Прошло полгода. Александр Дружинин за все это время в храме бывал только по праздникам и за ранней Литургией. Целый день кидая навоз, он настолько утомлялся, что вечером ложился спать без дневных молений и спал как мертвый. Подвиги совершать ему уже было некогда. Мысль, что он святой, с каждым днем в нем слабела, и видения у него постепенно прекратились. Целый год он был на послушании в конюшне и о своих мнимых подвигах забыл. Затем его перевели в хлебопекарню, где тоже труд нелегкий. Через два года Дружинин переведен был на более легкие послушания. На лице его тогда проявился приятный отпечаток смирения.
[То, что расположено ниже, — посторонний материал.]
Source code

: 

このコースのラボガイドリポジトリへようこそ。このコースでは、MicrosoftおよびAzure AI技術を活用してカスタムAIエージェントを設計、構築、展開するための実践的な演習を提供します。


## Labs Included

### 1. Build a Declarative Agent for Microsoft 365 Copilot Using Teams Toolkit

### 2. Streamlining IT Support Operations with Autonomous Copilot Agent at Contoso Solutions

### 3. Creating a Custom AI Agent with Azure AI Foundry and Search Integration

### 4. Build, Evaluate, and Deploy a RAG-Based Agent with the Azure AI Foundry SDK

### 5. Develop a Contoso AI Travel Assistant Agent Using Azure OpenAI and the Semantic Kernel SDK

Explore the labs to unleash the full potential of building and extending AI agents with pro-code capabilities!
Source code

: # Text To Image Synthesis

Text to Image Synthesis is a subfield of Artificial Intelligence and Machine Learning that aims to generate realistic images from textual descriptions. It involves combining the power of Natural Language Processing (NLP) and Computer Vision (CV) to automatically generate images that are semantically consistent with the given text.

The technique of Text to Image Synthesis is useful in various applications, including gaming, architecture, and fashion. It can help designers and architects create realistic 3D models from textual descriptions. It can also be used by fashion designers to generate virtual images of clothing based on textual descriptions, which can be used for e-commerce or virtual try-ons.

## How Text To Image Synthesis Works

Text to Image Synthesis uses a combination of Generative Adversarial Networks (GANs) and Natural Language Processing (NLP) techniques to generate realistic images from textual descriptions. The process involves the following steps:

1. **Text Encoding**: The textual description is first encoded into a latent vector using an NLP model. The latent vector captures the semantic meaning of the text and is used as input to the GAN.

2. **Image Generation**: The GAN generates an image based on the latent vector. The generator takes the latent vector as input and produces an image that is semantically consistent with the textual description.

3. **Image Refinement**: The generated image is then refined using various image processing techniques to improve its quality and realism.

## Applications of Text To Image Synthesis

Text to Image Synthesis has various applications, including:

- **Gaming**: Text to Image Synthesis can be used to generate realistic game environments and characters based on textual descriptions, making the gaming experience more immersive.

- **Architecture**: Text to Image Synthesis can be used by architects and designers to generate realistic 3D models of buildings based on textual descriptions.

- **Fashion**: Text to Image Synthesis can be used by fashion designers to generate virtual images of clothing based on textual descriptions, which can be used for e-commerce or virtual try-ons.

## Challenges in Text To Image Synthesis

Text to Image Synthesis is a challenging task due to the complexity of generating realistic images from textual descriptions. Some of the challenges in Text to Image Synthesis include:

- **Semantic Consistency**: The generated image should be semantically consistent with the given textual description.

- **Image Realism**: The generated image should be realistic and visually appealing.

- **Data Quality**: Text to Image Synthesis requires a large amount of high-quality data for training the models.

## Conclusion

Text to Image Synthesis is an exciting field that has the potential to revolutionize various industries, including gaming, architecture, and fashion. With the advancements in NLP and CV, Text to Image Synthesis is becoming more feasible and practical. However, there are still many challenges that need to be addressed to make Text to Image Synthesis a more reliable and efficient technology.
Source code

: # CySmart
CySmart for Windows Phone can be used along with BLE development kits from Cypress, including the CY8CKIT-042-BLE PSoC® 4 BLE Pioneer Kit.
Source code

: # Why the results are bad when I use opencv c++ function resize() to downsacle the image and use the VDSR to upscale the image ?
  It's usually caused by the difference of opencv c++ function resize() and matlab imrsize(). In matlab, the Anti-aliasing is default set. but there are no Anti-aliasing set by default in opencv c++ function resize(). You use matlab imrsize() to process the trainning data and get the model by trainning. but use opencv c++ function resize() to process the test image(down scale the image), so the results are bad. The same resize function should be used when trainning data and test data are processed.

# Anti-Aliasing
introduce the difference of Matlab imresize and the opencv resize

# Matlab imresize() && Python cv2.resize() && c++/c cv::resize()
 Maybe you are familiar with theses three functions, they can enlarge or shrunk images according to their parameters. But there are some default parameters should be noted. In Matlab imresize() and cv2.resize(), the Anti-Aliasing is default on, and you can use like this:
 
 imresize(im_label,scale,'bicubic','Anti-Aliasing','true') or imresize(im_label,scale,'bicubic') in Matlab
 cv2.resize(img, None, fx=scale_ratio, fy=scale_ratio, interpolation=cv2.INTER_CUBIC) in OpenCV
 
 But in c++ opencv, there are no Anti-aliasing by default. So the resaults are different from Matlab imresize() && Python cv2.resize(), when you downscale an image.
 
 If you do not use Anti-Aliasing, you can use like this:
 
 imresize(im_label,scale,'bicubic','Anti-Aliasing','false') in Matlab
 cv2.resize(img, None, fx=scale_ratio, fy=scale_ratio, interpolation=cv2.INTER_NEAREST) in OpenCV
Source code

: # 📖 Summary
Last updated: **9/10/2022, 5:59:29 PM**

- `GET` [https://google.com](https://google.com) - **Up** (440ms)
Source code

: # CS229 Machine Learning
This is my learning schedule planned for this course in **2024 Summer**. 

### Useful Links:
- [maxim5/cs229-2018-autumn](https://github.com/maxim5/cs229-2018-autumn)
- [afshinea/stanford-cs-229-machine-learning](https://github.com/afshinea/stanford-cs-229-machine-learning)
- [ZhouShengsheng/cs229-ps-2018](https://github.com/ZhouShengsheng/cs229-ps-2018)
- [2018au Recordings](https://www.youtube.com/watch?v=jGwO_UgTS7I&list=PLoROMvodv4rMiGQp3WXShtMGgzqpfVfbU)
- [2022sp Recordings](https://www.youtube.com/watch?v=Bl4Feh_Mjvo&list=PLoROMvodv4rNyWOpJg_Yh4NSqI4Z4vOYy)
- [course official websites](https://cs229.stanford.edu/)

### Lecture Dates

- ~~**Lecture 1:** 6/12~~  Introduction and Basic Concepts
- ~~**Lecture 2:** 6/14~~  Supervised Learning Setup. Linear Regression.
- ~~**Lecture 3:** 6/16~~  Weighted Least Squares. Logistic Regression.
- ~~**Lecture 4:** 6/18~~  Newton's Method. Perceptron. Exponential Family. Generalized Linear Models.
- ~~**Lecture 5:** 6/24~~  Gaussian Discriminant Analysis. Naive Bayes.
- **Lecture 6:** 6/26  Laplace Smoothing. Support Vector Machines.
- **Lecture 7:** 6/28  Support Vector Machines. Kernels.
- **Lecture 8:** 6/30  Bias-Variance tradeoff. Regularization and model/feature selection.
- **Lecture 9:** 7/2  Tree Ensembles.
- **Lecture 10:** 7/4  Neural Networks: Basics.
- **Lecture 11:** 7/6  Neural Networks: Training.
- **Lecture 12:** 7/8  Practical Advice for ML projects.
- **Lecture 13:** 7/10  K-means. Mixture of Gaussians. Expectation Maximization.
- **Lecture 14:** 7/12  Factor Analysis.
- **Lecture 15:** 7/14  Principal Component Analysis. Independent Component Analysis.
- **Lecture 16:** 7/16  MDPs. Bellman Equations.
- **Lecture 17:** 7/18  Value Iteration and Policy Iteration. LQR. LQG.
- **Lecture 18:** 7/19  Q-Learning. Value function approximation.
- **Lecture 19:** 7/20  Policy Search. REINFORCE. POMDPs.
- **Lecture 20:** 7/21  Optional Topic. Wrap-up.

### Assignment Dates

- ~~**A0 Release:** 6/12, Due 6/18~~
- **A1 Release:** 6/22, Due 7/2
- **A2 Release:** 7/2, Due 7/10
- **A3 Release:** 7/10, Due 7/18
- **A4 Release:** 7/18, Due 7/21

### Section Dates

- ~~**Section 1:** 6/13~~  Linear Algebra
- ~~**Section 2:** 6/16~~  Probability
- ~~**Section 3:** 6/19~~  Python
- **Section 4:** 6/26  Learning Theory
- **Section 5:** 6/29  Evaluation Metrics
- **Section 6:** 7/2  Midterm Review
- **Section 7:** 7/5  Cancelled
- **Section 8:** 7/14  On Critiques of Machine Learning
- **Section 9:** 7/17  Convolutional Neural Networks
Семь лет подвизался он в Пешношском монастыре. Здесь его постригли в монашество с именем Афанасий. Впоследствии он перешел в Московский Симонов монастырь, где за смиренную добрую иноческую жизнь был рукоположен в сан иеродиакона.

Когда я был на послушании в Петрограде, в должности начальника Троицкого Фонтанного подворья, отец Афанасий Дружинин приезжал ко мне повидаться. Когда я спрашивал его, помнит ли он то, что было с ним в Лавре во время его духовного недуга, он отвечал: «Все помню, но только теперь сознаю весь ужас моего душевного состояния» (114, 73-79).